What the task requires
Please give back word for word the lines of the material below between the line containing "so the second derivative test" and the line containing "(saddle point), $(-1,-1)$", inclusive.

• • • •

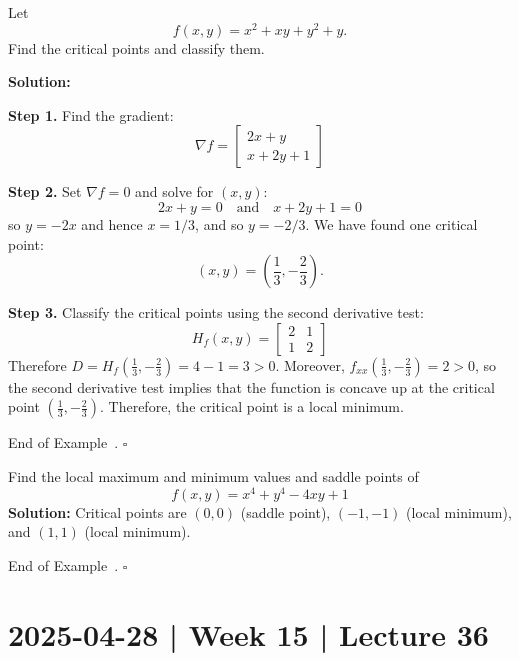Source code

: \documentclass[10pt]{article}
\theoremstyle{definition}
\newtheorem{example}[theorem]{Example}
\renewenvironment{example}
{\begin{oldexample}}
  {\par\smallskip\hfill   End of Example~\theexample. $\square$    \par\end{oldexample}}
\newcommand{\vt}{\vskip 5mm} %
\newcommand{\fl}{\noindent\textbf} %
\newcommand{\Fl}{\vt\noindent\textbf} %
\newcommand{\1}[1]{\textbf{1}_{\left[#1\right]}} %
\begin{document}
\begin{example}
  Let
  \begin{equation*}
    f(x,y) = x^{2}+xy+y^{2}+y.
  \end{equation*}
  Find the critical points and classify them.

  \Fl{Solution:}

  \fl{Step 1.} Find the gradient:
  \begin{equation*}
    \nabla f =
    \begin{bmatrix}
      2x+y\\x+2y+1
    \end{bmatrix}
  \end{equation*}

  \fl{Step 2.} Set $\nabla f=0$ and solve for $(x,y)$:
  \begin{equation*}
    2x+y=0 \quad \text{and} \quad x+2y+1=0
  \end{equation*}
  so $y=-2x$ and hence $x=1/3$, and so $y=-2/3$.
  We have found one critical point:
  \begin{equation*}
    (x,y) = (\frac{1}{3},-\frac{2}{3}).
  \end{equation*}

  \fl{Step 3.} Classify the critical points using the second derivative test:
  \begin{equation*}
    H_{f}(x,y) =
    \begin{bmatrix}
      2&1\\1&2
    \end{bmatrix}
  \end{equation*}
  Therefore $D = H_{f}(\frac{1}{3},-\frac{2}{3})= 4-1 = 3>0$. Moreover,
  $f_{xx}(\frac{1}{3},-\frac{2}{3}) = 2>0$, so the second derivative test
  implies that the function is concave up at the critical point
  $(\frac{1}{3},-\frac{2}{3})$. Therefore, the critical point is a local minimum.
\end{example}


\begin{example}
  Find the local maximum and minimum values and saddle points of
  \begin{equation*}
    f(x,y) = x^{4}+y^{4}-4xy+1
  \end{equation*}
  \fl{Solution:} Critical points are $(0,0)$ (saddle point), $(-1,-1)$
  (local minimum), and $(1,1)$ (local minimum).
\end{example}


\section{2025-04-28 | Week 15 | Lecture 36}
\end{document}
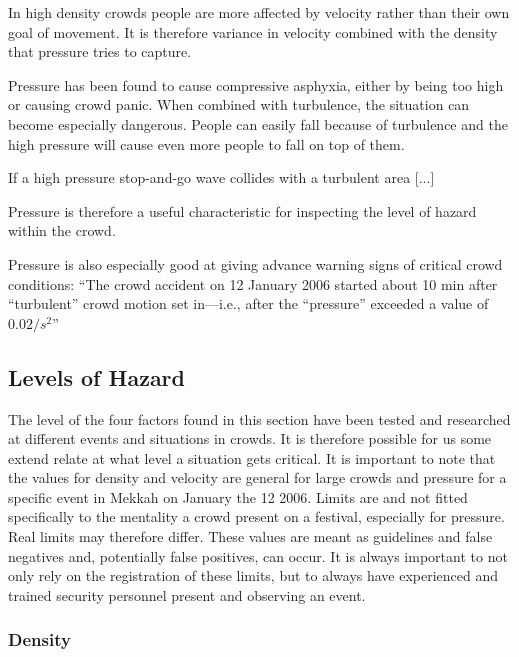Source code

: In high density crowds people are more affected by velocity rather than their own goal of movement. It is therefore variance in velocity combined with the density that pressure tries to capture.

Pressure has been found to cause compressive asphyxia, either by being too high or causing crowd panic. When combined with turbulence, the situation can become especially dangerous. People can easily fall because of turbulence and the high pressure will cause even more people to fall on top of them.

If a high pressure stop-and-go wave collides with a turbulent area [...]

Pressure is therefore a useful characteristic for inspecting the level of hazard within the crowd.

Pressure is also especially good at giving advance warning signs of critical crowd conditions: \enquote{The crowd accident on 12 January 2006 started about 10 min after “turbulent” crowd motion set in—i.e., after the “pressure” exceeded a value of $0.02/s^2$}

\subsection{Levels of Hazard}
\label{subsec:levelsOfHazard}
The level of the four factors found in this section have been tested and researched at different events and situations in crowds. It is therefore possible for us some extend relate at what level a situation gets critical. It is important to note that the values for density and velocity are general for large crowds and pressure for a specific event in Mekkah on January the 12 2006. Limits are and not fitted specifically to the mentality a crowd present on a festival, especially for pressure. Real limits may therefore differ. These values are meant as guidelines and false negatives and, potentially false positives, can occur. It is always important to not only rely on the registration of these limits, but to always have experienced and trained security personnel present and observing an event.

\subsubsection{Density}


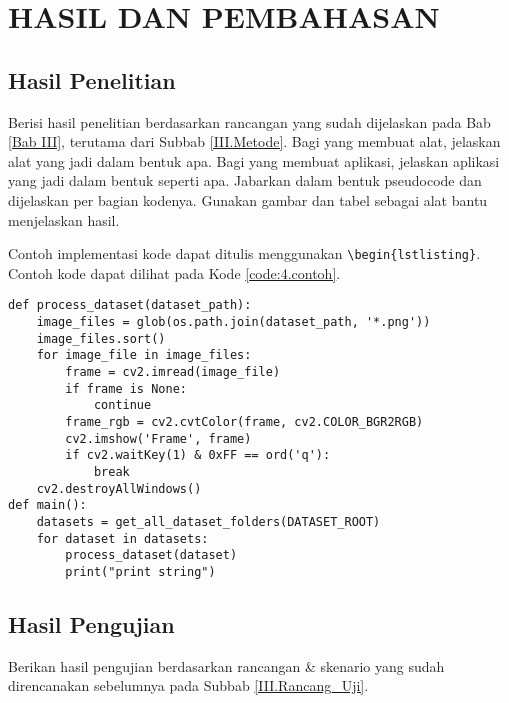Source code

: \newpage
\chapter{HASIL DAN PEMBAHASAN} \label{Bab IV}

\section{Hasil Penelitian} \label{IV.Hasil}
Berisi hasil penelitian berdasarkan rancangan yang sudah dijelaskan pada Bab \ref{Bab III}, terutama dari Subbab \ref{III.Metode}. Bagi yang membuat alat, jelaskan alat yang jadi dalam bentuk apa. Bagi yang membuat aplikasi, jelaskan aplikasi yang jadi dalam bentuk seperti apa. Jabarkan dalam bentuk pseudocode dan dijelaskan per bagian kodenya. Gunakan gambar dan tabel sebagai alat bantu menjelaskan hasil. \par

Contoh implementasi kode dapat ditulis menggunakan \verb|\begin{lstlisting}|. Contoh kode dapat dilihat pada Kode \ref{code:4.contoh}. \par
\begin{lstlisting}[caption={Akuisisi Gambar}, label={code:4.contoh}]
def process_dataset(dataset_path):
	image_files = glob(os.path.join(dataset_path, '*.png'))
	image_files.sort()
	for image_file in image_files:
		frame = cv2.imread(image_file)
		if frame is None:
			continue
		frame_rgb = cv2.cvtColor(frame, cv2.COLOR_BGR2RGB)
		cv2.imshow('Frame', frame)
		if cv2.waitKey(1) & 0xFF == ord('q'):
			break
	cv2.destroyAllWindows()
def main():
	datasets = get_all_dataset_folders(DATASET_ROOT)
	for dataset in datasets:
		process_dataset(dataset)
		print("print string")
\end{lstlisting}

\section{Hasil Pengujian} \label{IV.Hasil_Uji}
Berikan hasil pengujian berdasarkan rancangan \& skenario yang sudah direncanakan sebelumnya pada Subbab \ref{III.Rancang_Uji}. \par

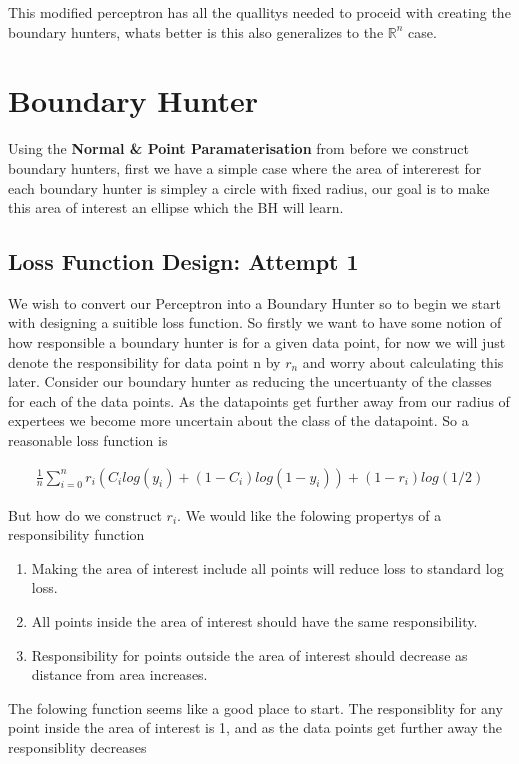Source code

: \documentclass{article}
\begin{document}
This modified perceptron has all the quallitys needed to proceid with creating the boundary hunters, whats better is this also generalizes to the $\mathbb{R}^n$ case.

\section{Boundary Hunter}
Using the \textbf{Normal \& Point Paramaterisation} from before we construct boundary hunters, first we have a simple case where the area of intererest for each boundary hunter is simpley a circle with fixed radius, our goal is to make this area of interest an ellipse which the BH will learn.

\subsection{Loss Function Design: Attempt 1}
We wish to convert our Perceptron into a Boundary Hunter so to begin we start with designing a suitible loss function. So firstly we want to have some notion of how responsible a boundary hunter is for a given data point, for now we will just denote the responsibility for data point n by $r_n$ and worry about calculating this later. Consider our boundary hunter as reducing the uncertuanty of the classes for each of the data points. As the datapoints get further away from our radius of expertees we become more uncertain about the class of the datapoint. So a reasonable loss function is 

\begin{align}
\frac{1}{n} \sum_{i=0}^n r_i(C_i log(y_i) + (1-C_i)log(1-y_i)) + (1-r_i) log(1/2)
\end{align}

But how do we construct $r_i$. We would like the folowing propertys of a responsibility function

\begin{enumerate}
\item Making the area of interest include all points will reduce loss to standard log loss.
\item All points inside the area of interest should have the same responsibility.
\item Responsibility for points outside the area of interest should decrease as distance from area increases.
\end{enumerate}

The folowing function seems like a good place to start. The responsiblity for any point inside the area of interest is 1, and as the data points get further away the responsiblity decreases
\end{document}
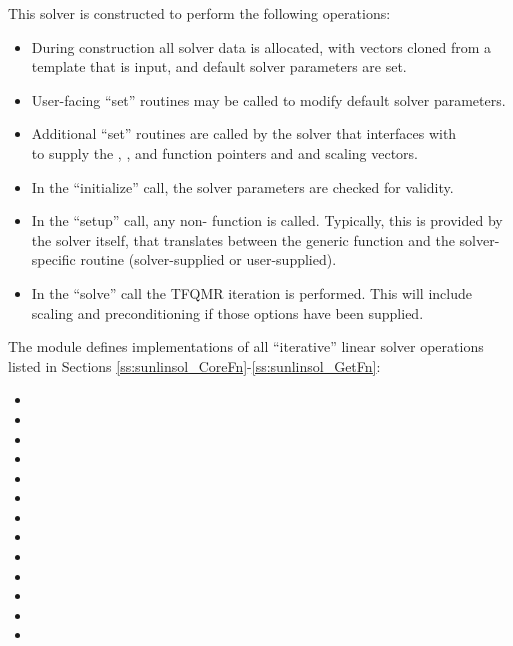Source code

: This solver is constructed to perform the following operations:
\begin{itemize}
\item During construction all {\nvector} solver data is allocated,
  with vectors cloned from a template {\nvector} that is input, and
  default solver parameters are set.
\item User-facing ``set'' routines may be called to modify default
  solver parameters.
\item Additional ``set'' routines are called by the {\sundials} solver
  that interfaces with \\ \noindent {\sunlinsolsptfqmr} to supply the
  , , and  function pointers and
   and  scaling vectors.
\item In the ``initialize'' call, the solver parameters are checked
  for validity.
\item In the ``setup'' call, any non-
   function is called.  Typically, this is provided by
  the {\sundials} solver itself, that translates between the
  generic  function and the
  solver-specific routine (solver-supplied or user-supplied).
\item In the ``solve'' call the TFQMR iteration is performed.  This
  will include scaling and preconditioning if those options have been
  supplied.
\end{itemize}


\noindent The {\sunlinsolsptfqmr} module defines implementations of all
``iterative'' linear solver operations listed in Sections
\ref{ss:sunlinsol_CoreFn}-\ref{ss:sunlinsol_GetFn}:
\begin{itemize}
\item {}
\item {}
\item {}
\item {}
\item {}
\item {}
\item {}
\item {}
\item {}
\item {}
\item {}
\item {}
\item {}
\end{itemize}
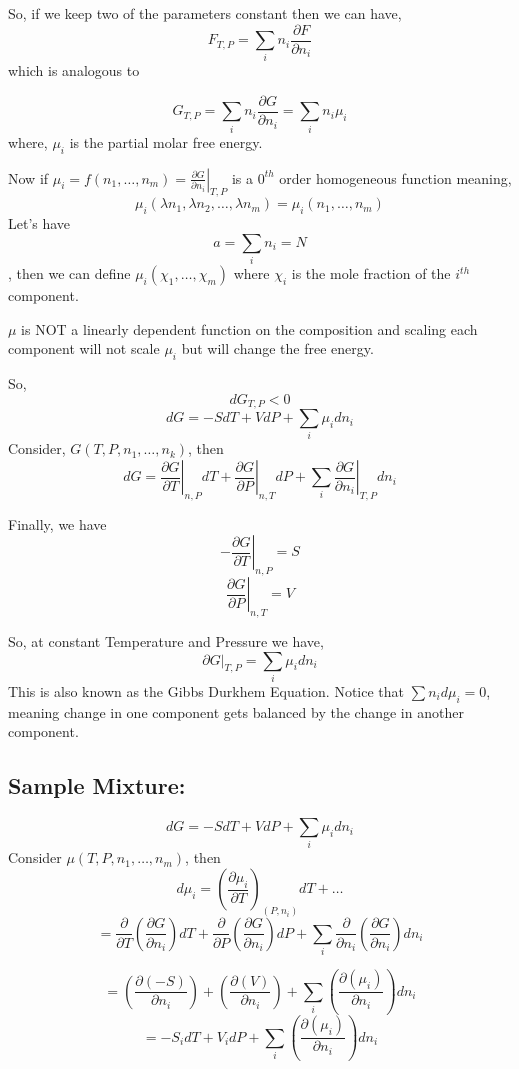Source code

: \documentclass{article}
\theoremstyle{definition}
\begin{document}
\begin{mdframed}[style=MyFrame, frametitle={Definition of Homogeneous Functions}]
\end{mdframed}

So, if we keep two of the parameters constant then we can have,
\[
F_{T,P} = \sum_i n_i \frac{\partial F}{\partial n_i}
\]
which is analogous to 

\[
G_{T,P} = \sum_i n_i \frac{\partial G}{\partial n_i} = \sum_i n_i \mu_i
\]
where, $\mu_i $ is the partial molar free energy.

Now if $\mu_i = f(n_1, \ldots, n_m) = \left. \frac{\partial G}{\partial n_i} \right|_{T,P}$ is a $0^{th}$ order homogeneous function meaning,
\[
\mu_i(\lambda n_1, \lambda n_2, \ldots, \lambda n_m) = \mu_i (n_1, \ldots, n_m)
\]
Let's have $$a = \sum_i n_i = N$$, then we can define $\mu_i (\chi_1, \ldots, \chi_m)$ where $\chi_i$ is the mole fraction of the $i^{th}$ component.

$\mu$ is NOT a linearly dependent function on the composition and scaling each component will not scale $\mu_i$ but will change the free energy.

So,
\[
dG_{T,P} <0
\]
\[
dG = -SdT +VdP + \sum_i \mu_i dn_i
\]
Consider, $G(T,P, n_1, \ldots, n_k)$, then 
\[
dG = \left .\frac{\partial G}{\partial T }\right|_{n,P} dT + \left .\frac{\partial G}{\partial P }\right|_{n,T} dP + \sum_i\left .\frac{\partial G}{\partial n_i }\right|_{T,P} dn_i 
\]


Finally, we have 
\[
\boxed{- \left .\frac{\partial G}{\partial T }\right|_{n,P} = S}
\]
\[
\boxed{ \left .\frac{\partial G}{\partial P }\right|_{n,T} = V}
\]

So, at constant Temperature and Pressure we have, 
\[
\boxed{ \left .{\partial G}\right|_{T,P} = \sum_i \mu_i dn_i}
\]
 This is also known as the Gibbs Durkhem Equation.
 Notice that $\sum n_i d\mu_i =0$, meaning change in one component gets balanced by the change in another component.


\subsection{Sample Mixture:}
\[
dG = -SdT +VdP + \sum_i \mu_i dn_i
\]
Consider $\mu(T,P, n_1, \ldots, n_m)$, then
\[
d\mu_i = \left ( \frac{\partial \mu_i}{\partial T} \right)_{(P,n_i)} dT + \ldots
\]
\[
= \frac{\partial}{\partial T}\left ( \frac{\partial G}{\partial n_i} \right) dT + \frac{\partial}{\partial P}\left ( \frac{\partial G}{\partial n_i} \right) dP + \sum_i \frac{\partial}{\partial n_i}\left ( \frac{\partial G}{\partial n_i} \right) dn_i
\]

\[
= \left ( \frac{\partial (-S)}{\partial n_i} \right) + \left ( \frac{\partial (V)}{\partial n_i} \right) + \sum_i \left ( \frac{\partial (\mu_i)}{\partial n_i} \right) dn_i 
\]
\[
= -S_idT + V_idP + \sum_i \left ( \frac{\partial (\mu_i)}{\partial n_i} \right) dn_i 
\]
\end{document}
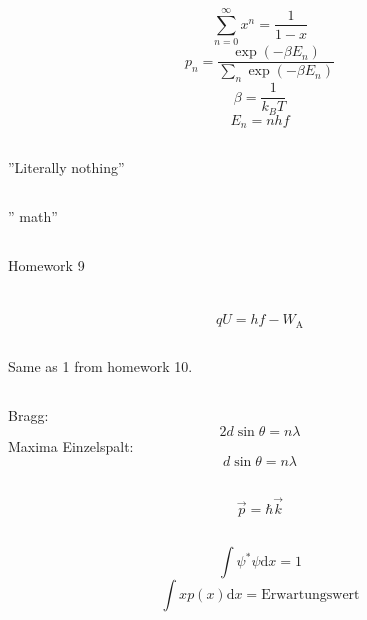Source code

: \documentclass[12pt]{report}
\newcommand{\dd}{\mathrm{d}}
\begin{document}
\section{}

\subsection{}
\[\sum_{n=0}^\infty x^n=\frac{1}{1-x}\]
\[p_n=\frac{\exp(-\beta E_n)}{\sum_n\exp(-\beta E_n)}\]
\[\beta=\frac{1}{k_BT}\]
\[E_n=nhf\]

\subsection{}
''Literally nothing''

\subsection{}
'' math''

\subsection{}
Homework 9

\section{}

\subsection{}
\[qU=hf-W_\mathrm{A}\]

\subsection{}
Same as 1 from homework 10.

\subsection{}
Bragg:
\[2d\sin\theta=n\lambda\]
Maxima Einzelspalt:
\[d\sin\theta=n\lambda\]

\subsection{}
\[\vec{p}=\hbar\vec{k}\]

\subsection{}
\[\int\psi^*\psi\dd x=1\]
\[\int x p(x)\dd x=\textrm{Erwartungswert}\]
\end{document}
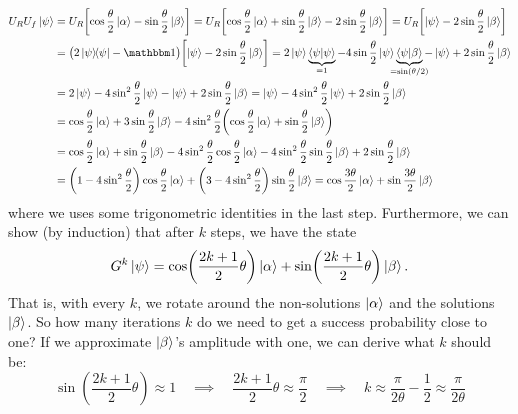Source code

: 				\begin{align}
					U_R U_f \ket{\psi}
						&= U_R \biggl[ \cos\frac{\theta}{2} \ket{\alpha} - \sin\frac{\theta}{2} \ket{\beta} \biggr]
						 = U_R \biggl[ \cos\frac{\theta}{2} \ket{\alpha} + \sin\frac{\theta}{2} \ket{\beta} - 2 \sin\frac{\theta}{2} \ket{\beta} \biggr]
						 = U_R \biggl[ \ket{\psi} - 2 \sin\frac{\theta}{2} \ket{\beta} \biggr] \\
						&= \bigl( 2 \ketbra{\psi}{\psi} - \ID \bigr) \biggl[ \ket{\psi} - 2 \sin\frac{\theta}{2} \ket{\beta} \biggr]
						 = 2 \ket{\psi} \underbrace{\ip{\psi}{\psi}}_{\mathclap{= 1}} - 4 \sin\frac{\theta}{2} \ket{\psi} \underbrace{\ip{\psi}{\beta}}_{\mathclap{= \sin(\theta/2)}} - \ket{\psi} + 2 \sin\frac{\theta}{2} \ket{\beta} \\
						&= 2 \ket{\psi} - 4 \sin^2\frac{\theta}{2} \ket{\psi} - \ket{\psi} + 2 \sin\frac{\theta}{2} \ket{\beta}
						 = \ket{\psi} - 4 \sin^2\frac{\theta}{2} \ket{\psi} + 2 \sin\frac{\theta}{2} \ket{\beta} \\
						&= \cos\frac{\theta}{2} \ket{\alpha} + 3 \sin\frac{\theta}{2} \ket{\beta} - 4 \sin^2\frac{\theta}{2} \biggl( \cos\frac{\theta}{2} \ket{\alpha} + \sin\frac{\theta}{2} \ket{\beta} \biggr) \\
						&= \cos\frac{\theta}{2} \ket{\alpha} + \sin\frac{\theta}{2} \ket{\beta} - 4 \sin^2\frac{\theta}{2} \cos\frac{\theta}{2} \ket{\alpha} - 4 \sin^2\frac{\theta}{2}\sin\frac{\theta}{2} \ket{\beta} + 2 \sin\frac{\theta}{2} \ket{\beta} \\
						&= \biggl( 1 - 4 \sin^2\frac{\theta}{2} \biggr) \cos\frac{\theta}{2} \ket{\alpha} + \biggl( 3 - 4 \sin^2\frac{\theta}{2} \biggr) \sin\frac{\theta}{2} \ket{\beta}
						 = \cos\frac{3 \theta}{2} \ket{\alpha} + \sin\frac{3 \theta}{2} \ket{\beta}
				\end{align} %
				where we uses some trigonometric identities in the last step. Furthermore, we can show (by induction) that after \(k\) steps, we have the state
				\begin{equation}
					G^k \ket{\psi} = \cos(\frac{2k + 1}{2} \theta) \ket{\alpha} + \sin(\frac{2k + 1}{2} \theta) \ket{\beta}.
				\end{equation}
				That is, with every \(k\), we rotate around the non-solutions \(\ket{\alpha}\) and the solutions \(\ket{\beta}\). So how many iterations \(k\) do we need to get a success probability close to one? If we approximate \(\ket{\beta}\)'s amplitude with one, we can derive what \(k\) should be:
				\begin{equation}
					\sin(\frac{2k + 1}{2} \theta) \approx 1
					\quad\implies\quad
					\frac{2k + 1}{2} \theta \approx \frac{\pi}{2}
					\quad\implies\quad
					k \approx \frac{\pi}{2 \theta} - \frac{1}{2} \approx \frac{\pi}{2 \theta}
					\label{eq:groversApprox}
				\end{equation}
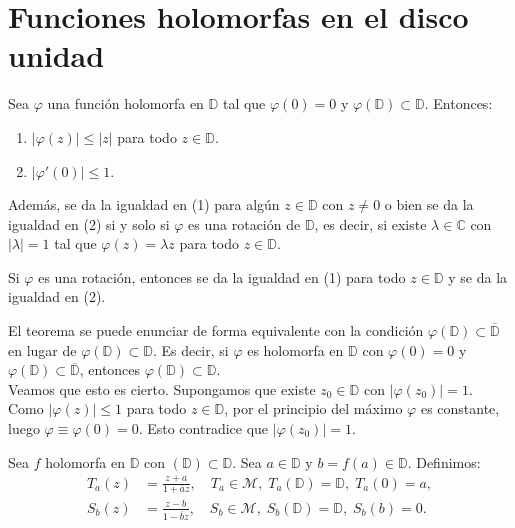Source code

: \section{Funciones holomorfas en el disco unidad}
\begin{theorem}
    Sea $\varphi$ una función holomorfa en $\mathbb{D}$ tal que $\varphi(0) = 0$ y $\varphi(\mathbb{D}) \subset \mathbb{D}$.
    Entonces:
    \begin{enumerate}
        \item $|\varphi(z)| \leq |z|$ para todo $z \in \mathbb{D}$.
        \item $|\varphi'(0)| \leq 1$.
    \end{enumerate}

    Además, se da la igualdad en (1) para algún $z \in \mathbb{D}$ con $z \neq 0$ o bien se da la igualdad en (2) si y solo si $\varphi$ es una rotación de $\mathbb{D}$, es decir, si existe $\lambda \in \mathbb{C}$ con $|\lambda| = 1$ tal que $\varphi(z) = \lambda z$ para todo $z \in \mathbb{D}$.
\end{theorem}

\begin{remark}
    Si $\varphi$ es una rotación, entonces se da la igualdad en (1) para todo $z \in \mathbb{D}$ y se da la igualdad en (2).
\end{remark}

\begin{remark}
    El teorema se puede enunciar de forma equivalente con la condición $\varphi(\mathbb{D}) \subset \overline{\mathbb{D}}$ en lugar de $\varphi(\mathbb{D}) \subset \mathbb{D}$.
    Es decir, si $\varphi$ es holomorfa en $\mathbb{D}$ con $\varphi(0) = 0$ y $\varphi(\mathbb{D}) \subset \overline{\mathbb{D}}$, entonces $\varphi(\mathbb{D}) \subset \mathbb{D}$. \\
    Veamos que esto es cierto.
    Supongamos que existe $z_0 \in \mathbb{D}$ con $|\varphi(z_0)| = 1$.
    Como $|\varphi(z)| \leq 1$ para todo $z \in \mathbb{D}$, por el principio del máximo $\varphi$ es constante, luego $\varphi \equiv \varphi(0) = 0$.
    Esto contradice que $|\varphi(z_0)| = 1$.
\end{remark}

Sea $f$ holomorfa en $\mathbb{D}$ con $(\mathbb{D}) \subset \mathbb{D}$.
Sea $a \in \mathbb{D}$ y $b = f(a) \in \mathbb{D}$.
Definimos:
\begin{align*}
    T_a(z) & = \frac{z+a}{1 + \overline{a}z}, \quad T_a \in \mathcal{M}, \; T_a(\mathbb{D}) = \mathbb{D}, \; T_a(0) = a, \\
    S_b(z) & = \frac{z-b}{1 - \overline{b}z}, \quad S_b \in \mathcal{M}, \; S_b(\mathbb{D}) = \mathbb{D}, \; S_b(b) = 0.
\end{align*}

• • • •

Task output
  $f_{xx}(\frac{1}{3},-\frac{2}{3}) = 2>0$, so the second derivative test
  implies that the function is concave up at the critical point
  $(\frac{1}{3},-\frac{2}{3})$. Therefore, the critical point is a local minimum.
\end{example}


\begin{example}
  Find the local maximum and minimum values and saddle points of
  \begin{equation*}
    f(x,y) = x^{4}+y^{4}-4xy+1
  \end{equation*}
  \fl{Solution:} Critical points are $(0,0)$ (saddle point), $(-1,-1)$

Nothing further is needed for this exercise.